Action item: Produce an exact copy of the lines from the line containing "spawn_connect <i>list_of_edges</i>" through the last line of the entries below, and only those lines.

Given data:
=== Begin Enclosure ===
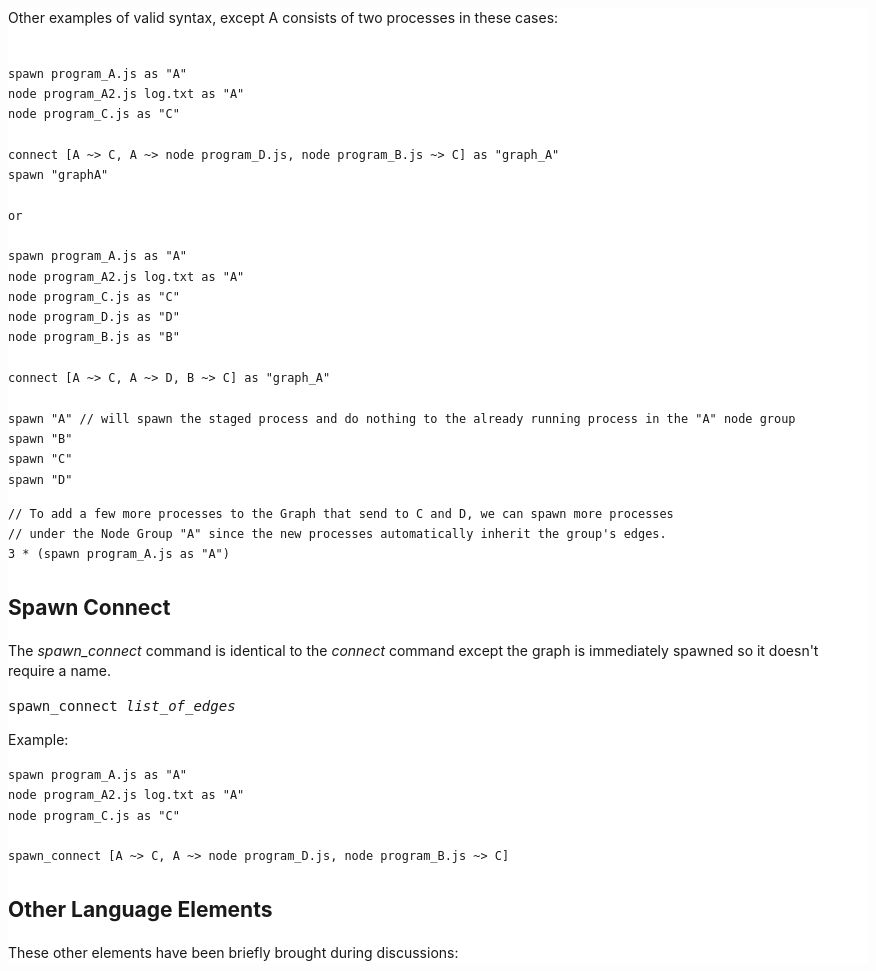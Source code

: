 Other examples of valid syntax, except A consists of two processes in these cases:
```

spawn program_A.js as "A"
node program_A2.js log.txt as "A"
node program_C.js as "C"

connect [A ~> C, A ~> node program_D.js, node program_B.js ~> C] as "graph_A"
spawn "graphA"

or

spawn program_A.js as "A"
node program_A2.js log.txt as "A"
node program_C.js as "C"
node program_D.js as "D"
node program_B.js as "B"

connect [A ~> C, A ~> D, B ~> C] as "graph_A"

spawn "A" // will spawn the staged process and do nothing to the already running process in the "A" node group
spawn "B"
spawn "C"
spawn "D"
```

```
// To add a few more processes to the Graph that send to C and D, we can spawn more processes
// under the Node Group "A" since the new processes automatically inherit the group's edges.
3 * (spawn program_A.js as "A")
```

## Spawn Connect
The *spawn_connect* command is identical to the *connect* command except the graph is immediately spawned so it doesn't require a name.
<pre>
spawn_connect <i>list_of_edges</i>
</pre>

Example:
```
spawn program_A.js as "A"
node program_A2.js log.txt as "A"
node program_C.js as "C"

spawn_connect [A ~> C, A ~> node program_D.js, node program_B.js ~> C]
```

## Other Language Elements
These other elements have been briefly brought during discussions:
=== End Enclosure ===
Answer to the problem:
spawn_connect <i>list_of_edges</i>
</pre>

Example:
```
spawn program_A.js as "A"
node program_A2.js log.txt as "A"
node program_C.js as "C"

spawn_connect [A ~> C, A ~> node program_D.js, node program_B.js ~> C]
```

## Other Language Elements
These other elements have been briefly brought during discussions:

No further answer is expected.